My Meeting sits at the top of hill with a road that spirals up to the top through a grove of second growth, old growth – we look out the
picture window at the beauty and grander of these trees. Once, during a windstorm, if memory serves me
right during Meeting for worship, one of the bigger trees came down…with a
rather loud thud. Someone gave ministry
wondering what the other trees thought about this. I have recently learned about mycelium, the
white fibers that come off of roots.
Apparently science is learning that plants and trees communicate in some
sort of way with each other through the mycelial path. So in fact perhaps the trees did mourn for
their elder who had died.
Shortly thereafter one of the founding members of our
Meeting died. At the memorial someone
recalled the big tree that come down and the ministry that had been given
suggesting that the other trees were effected.
They likened this elder of the Meeting’s death to the loss the trees has
suffered, changing the whole landscape. At the time I felt concerned
both that there are not enough young Quakers and that it seemed to me that we
only had big old trees, no little trees.
Then I walked through the woods and discovered hundreds of little
seedlings and was able to notice other 10 year saplings not that tall obscured
by the bigger trees. I realized “oh yes
the big ones take up all the attention but the little ones are there quietly
growing.” I was reassured.
The trees of my Meeting
The first response of our group was to feel like “we had to”, for the practical reason of not getting a water leak. But when I gently prodded us to examine this some more – was there no other way? Were the pipes really at risk or just a “bigger and better” mentality, was there a different path that would effect less trees, etc. We began to slow down and ask more questions of the city. It became clear the city planner who made the plan had never left his office, had just made the plan from a map – did not even know about these woods. Our member on the street got an arborist to come out. He told her among other things that it was thousands of dollars worth of trees and would detrimentally affect the woods. He gave her a little courage to fight and when the Meeting learned she was going to, we said we would stand in unity with her. So she and the clerk asked the city to come up with some other plan. They then came up with the plan of boring through the ground to get the pipe in which will not kill the trees! (which I suspect will be equal or less than the cost of all that logging.) So the sillium of the woods are communicating their relief to each other.
I wish this were the end of the story, but it is not. At the bottom of our spiral drive is a lot
that a woman who was mentally ill lived in till the end of her life. She did not care for her home, nor pay her
taxes. So the house needs to be torn
down and the city seized it for back taxes last year. We knew it would be sold and just hoped a
developer would not buy it. Around the
time we thought to tell the real estate agent that we would oppose any development
that took the trees on the property down…it was too late. It was sold. Nothing has happened for quite a while, and
it was possible to forget about this. I
had imagined they would leave all the perimeter trees and take down the center
of the plot ones to build. But the
member of our Meeting who lives on the street announced last Sunday that she
had heard they were coming to cut them down…all of them. I’m scared that the loss of about 1/6 of the
entire woods will be such a shock to the surviving trees as to weaken and
damage this whole interwoven forest eco-system.

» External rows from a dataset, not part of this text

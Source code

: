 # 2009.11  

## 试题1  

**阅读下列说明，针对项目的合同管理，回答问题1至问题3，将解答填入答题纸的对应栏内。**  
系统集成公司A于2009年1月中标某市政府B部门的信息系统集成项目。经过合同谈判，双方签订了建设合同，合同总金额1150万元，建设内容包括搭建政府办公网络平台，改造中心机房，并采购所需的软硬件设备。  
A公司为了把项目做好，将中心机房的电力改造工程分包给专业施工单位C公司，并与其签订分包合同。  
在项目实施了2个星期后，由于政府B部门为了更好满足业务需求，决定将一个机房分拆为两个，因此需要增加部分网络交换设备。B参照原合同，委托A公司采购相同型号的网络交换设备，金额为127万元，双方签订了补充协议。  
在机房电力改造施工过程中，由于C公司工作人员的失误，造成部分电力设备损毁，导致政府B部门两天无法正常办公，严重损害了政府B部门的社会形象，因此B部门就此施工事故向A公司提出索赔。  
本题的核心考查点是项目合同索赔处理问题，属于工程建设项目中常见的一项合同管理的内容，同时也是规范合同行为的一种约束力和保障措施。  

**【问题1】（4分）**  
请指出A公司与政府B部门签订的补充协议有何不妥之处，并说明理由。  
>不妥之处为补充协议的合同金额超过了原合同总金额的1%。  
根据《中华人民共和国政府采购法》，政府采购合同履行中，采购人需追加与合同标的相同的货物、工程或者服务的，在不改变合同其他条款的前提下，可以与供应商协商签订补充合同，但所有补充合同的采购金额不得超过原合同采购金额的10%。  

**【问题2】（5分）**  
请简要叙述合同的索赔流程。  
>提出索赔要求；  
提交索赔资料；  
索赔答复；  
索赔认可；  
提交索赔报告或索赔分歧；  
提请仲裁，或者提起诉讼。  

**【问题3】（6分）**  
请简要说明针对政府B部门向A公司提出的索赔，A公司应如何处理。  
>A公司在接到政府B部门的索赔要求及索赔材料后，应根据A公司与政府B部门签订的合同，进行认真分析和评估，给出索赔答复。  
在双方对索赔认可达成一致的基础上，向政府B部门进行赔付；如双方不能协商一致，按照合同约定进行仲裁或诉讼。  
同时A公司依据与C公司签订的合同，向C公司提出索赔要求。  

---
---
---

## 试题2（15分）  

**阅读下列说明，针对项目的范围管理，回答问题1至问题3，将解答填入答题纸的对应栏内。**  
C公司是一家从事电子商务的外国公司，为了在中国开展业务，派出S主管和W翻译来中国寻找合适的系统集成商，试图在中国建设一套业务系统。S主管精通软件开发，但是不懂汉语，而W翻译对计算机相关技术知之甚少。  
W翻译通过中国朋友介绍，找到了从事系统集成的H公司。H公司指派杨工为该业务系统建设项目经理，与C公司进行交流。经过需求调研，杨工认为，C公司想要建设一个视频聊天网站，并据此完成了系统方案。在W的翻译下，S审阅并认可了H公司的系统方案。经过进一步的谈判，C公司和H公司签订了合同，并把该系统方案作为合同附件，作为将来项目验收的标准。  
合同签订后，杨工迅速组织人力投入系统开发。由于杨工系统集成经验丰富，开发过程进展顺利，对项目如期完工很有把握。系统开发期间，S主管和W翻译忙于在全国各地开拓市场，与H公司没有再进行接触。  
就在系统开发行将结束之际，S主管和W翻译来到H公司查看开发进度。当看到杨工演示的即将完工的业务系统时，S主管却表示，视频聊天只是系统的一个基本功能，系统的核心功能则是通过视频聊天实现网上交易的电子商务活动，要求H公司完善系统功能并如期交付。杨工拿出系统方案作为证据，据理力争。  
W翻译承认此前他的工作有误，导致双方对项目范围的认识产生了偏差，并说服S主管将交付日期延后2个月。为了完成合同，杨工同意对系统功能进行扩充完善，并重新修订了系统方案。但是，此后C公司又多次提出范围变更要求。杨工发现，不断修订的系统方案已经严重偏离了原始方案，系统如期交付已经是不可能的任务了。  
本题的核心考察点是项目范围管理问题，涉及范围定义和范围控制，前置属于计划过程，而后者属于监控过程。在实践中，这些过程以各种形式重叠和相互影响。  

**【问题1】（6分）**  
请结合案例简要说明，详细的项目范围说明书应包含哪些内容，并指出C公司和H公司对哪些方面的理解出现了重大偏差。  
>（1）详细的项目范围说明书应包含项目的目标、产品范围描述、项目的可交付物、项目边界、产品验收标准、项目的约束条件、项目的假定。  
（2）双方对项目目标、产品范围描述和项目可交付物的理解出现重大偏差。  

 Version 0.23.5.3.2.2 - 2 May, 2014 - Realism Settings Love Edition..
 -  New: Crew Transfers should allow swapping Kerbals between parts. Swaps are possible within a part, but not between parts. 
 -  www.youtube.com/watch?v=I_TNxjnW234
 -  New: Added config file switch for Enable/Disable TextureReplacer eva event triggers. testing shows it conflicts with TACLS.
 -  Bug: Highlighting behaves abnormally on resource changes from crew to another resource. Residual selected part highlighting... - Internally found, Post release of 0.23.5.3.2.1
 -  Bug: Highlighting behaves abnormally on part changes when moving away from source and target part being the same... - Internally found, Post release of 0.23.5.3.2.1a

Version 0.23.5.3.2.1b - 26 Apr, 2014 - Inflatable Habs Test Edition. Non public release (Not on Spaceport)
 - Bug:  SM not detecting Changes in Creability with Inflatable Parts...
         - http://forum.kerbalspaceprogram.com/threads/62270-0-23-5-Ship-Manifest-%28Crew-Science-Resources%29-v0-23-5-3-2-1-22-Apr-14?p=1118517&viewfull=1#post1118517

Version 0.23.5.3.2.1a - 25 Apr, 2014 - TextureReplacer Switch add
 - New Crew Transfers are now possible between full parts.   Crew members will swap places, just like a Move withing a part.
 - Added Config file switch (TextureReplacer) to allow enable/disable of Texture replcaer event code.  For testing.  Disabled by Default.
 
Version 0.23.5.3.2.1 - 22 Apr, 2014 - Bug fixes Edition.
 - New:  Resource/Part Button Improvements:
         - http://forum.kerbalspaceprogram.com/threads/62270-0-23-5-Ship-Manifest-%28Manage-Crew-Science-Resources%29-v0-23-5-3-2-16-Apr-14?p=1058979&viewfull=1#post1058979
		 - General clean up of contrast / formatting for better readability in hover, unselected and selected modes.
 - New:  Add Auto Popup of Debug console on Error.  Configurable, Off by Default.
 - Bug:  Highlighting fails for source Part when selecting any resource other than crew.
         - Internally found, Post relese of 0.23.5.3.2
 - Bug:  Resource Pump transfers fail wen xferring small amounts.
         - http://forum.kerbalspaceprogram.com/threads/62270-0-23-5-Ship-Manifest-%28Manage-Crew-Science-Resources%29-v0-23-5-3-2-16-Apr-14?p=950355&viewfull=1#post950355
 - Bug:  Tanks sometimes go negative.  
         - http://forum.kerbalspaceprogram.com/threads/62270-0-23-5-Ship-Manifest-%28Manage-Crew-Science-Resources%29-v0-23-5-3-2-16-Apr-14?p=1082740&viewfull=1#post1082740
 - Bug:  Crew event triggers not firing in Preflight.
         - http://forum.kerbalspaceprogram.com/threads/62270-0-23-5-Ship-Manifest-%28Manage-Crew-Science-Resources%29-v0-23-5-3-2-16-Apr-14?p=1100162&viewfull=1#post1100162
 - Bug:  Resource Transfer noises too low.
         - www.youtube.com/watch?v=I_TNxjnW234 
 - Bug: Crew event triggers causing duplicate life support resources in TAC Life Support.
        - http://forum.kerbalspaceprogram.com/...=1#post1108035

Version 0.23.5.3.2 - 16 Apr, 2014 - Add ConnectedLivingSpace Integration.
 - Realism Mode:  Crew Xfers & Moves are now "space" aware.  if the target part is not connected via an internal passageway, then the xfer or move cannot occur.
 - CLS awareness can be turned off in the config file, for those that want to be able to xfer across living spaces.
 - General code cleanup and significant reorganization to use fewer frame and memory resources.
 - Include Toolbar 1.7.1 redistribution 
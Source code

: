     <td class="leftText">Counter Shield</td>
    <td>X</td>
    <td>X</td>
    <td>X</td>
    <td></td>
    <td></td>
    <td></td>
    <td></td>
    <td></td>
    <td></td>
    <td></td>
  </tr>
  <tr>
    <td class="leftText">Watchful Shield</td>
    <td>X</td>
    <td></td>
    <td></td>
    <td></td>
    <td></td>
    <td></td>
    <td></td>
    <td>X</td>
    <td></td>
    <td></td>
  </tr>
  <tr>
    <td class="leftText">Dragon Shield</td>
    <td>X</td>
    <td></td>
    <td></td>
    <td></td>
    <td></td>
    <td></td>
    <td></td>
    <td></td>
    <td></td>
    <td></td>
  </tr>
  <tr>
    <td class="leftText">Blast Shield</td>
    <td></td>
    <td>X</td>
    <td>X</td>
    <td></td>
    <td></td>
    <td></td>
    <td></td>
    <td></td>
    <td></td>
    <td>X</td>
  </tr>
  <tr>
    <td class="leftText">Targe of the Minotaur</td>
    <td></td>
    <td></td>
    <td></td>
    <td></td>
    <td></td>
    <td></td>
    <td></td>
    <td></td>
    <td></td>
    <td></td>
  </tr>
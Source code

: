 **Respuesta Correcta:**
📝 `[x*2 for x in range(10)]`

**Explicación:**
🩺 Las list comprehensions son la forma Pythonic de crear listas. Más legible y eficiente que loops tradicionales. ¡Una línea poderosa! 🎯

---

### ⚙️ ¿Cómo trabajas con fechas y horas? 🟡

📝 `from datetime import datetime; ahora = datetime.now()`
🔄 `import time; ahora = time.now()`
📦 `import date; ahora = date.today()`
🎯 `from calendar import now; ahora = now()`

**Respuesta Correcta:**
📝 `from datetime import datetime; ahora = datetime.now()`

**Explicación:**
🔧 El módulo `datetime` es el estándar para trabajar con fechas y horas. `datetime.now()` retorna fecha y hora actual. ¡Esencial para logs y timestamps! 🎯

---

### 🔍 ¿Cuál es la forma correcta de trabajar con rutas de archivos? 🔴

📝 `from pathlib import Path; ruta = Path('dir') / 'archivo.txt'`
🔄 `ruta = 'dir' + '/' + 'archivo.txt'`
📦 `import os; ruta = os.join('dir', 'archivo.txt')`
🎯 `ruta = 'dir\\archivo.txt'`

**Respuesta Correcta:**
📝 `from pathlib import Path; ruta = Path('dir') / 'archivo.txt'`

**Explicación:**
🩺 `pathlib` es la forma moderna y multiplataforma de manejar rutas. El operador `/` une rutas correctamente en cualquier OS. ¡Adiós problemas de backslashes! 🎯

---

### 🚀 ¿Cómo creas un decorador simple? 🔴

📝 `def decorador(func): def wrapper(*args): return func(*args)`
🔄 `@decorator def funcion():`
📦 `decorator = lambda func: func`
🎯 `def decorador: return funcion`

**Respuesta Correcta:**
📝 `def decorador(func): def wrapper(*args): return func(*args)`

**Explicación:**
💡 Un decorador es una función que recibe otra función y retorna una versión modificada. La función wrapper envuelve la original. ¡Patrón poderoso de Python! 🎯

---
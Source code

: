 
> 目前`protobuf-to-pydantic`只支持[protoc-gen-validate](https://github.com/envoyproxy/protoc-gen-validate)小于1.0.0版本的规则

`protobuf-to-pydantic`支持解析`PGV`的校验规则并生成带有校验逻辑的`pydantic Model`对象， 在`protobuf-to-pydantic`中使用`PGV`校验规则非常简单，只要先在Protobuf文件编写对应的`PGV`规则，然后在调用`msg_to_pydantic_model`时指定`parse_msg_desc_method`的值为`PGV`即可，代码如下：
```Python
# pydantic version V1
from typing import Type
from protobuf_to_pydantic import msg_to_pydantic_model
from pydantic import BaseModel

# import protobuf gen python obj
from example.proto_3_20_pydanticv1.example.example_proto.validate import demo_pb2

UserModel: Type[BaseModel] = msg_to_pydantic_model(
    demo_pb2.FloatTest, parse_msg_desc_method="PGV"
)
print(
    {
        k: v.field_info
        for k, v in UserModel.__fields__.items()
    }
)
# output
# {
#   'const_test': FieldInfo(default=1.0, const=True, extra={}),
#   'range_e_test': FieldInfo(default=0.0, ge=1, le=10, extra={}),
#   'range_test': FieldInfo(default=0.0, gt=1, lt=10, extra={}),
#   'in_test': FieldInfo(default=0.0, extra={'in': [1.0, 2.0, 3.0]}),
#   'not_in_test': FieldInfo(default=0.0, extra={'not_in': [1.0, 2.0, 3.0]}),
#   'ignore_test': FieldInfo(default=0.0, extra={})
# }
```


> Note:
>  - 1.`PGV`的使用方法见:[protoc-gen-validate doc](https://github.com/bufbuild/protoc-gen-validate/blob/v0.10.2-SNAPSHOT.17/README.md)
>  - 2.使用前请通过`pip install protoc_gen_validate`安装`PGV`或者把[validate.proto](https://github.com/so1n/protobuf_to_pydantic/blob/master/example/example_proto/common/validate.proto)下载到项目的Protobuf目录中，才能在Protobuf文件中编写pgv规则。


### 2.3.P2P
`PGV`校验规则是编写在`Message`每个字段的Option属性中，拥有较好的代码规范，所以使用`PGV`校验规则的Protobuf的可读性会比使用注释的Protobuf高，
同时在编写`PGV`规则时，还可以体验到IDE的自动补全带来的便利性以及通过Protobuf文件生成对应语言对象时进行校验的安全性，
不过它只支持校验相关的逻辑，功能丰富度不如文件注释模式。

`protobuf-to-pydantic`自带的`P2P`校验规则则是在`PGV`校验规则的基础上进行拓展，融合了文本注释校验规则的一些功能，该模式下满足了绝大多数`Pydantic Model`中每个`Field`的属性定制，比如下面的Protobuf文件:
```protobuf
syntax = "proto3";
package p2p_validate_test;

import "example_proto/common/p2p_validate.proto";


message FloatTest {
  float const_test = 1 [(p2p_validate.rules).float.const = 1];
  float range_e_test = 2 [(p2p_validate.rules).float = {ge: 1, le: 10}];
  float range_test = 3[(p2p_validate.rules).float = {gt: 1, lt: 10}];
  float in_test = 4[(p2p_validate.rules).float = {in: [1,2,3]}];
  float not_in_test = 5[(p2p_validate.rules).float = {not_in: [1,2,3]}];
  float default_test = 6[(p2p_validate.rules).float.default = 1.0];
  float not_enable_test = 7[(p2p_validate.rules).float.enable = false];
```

over 3 centuries ago a philosopher named Descartes made
treaties which much of western civilization was built upon, that said things like
body and mind were separate, and earth and “man” were separate. We are now facing a crisis so severe, climate
change, that it threatens all life on the planet. We arrived at this severe place out of just
this Descartian error of viewing nature as separate from us: as something to
use, to take advantage of, of something we had dominion over, or control
over. We failed to see ourselves as
part of it or to understand that what we did to the earth we did to the host
body of which we were one cell, one life form within a larger life form. Regarding trees we have seen them as lumber
(an object to use), scenery (something outside ourselves to view), or an
obstruction to somewhere we were trying to get or to build and thus something
to cut down/remove. We have not seen
them as part of our ecosystem, or as carbon sink protecting our air, or as living
forms. We most certainly have not seen
them as personalities like my nature guide did.
This weekend at Quarterly Friends Meeting we were invited in
query to ask what if all life (not just humans) had a Light within? For myself I know it would mean I could not
just cut down a tree to suit my own purposes.
I have never understood people who chained themselves to trees and
risked arrest to protect them, but I am starting to understand them. But more profoundly I would have to learn to
think about myself as part of network of life with reciprocal life
relationships.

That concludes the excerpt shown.